The steam from the morning coffee still rose from the mug Jameson was clutching when Anton pushed open the office door. Upon seeing him enter, he gripped his mug like a life preserver in the middle of a shipwreck.

A stack of crumpled papers trembled in his other hand—not from age, but from the barely contained fury that made his knuckles go white against the printed pages.

"A porn musical, Anton?" Jameson's voice came out like a strangled roar, the kind of sound an engine makes right before it explodes. "Is that the legacy you're leaving this family?"

Anton walked in adjusting his sunglasses like he had just stepped off a red carpet.

"Wow. That's what the rumors say?" he asked, inspecting his nails with fake nonchalance. "That would explain a lot about yesterday..."

Jameson jumped up, pointing the wrinkled papers at his grandson.

"Forty years building a real empire, and my grandson ends up making movies where people get naked singing!"

Anton looked up at the ceiling, as if pondering a complex equation.

"Okay... but what if they sing while undressing, instead of the other way around? More artistic that way," he suggested.

Jameson's face turned from red to purple.

"Don't make me picture that, you bastard!"

Anton sat down with casual grace.

"It's not what you think. No porn. No orgies with a soundtrack. It's a real movie. With plot. With heart."

"With triple X ratings and a musical number, from what I've heard!" Jameson shook the papers like a war flag.

"What if I told you there are stunt doubles, chase scenes, drama, and yeah... maybe a couple of shirtless moments? Isn't that cinema?"

"That's Friday night on HBO at eleven!"

Anton leaned forward. For the first time, his mask cracked.

"Old man, breathe. It's a story about... a guy who changes. Who finds out who he really is when everything falls apart. And yes, maybe there's a rain-soaked shirt moment.

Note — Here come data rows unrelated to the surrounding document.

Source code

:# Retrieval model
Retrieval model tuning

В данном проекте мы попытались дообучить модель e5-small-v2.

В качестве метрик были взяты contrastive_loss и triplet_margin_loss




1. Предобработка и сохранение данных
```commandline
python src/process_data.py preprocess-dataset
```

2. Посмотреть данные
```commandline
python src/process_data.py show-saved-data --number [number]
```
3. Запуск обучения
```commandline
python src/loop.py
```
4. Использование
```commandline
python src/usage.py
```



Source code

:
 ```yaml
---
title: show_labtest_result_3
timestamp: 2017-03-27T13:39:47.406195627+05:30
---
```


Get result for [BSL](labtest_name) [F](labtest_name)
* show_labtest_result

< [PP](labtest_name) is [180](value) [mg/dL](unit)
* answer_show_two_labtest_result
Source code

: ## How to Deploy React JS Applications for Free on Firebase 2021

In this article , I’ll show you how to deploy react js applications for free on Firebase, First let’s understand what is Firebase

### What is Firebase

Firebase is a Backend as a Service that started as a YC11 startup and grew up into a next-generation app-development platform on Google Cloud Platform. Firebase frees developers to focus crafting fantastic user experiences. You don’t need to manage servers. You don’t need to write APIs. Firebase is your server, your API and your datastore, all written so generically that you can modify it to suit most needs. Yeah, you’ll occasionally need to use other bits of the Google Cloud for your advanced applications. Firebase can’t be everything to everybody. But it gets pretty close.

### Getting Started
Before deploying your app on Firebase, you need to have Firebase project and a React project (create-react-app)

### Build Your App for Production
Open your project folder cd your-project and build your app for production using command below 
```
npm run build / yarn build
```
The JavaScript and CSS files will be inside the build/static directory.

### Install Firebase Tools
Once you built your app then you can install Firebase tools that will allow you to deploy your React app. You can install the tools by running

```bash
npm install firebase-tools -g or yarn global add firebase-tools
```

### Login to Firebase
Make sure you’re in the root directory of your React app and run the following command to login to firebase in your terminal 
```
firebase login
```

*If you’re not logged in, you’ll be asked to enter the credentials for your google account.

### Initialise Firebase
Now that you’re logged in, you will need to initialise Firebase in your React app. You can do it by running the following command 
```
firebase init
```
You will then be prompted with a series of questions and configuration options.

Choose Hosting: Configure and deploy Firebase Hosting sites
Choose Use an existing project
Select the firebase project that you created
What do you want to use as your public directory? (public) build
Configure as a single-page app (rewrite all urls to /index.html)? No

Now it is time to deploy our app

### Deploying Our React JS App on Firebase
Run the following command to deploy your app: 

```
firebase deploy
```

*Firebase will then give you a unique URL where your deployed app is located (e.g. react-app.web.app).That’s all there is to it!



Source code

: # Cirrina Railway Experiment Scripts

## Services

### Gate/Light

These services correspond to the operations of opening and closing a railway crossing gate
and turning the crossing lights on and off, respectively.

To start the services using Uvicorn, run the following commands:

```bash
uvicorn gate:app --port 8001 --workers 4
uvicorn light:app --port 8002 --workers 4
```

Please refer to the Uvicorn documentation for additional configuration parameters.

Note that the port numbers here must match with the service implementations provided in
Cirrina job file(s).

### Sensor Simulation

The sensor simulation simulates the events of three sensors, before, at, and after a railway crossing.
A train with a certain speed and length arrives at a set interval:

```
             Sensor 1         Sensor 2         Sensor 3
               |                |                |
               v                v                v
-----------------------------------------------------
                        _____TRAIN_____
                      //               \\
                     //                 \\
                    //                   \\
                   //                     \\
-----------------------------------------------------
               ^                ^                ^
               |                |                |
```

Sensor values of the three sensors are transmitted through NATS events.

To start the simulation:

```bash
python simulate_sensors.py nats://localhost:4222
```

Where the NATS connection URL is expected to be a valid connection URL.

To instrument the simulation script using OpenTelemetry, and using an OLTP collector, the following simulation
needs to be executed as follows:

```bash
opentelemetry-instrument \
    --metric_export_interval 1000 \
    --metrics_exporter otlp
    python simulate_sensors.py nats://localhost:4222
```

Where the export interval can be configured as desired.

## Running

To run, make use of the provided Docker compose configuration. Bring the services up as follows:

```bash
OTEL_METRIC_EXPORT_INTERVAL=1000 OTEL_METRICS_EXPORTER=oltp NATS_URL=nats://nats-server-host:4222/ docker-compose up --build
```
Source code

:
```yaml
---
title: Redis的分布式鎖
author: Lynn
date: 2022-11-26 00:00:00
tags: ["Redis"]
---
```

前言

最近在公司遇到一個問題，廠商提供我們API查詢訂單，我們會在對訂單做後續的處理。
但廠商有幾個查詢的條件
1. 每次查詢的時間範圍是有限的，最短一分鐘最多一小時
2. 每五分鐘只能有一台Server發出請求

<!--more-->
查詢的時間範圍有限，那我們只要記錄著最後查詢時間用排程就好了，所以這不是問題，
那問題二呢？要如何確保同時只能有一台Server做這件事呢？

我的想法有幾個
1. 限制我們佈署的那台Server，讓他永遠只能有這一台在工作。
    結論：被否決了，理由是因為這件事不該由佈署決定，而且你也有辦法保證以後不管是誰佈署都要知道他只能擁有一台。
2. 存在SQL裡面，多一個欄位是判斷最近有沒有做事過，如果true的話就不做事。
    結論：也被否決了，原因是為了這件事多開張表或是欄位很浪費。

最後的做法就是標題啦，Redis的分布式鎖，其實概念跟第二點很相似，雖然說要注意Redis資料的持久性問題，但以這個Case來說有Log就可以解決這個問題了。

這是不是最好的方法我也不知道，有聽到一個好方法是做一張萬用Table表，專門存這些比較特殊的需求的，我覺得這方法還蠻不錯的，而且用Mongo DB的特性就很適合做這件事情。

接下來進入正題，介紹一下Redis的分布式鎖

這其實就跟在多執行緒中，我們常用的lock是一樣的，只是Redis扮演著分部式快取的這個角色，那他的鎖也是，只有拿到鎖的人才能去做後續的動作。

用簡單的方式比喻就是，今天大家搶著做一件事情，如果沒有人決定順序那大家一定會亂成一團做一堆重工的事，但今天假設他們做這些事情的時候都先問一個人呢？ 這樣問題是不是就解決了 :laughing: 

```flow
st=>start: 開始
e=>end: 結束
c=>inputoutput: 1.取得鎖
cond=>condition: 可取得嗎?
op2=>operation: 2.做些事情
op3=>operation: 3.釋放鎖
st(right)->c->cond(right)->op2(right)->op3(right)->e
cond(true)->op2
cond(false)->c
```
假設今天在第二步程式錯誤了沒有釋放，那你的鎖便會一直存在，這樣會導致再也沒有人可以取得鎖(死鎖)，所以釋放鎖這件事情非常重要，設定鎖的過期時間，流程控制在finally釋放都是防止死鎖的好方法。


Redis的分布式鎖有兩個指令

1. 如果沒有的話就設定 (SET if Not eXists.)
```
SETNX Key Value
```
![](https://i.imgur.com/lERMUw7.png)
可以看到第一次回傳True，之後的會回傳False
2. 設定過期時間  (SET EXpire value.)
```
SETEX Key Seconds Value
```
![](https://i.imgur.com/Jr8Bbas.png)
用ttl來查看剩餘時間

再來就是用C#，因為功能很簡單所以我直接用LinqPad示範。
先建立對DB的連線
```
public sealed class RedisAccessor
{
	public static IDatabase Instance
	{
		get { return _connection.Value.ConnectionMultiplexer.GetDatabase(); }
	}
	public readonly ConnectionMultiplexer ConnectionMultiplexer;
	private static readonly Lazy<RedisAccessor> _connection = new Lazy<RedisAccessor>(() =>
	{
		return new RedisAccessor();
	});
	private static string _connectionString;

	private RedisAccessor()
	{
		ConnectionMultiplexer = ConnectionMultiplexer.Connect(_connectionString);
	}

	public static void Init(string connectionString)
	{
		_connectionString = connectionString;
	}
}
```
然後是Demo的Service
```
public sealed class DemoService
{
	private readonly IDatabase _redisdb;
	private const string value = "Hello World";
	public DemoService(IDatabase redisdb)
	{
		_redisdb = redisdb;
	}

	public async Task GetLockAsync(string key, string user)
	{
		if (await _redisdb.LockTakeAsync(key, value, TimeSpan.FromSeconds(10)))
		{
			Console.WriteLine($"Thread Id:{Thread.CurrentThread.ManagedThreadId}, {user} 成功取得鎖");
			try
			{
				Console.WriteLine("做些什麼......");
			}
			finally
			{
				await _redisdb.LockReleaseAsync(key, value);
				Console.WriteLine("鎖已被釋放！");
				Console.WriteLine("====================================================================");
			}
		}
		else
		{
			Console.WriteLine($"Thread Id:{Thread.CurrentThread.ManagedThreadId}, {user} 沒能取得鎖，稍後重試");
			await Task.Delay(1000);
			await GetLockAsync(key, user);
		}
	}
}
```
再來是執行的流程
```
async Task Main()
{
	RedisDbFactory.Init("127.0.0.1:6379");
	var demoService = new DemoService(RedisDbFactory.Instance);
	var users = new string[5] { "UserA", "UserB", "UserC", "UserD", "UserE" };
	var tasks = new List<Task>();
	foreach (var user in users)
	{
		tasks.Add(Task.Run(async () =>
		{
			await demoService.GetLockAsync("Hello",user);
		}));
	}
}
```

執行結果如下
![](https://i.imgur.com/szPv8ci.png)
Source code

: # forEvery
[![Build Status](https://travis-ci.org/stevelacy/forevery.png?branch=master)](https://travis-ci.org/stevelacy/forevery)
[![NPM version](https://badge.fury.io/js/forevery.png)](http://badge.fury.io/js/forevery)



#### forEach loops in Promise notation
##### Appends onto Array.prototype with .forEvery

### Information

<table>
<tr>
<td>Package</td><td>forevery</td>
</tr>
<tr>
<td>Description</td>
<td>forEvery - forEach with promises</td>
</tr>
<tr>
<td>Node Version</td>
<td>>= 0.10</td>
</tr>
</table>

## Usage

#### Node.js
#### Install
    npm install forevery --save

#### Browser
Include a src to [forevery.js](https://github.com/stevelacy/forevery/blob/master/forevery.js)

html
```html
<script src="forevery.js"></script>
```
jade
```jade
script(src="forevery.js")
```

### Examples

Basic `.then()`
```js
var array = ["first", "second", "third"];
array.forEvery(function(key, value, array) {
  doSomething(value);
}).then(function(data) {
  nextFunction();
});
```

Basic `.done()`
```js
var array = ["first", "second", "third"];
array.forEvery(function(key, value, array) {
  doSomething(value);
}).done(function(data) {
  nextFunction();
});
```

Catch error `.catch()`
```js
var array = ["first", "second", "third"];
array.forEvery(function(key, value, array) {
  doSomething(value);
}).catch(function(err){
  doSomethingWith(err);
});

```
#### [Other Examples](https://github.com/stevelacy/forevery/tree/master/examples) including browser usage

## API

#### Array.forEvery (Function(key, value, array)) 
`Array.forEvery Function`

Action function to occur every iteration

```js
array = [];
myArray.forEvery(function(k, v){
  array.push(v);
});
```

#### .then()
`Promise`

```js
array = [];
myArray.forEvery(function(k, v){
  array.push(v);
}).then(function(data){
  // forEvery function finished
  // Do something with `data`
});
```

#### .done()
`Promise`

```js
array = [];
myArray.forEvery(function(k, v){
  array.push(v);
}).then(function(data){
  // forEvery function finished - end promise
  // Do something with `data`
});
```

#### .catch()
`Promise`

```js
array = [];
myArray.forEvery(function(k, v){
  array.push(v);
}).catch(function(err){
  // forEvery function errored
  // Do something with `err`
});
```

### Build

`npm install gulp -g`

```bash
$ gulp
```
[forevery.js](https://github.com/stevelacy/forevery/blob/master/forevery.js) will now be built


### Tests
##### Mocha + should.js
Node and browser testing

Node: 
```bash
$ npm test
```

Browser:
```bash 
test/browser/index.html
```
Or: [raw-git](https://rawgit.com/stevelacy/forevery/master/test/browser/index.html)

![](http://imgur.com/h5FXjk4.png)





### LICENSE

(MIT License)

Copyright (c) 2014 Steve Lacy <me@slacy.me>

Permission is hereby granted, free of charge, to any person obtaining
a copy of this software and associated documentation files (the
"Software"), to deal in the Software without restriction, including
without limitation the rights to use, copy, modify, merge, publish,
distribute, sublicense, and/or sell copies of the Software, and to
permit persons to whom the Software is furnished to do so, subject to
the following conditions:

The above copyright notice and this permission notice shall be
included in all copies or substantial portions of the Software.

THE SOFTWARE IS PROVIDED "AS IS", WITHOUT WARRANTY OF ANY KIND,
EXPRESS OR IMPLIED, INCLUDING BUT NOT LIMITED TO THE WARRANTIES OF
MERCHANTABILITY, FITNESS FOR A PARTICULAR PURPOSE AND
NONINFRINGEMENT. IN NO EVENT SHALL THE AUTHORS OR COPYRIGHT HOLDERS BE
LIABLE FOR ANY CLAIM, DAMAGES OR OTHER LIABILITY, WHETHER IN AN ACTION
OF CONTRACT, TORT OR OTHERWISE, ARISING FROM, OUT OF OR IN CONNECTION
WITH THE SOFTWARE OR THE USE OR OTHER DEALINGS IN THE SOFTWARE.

But who doesn't love that?"

Jameson leaned on his desk with both hands, breathing through his nose like a bull about to charge.

"And the part about Tony Stark producing it—true, or just another rumor?"

He looked at Anton, clinging to the hope that it was all a lie.

"No, that part's real. Tony's funding it."

The silence that followed had the weight of an incoming earthquake. Jameson stood frozen, mouth slightly open.

Anton stood up. His posture had shifted, more vulnerable now.

"I know it sounds ridiculous, but this isn't some whim. Not another party or scandal. This is mine. For the first time, something of mine."

Jameson stared at him in silence. Finally, he sighed and collapsed into his chair.

"And the Bugle?"

"I don't want to run it. And you know that."

"And who should, according to you? Betty?" Jameson scoffed, as if just saying it out loud was absurd.

"Yes. And you know it too. But your prehistoric ego still refuses to accept it."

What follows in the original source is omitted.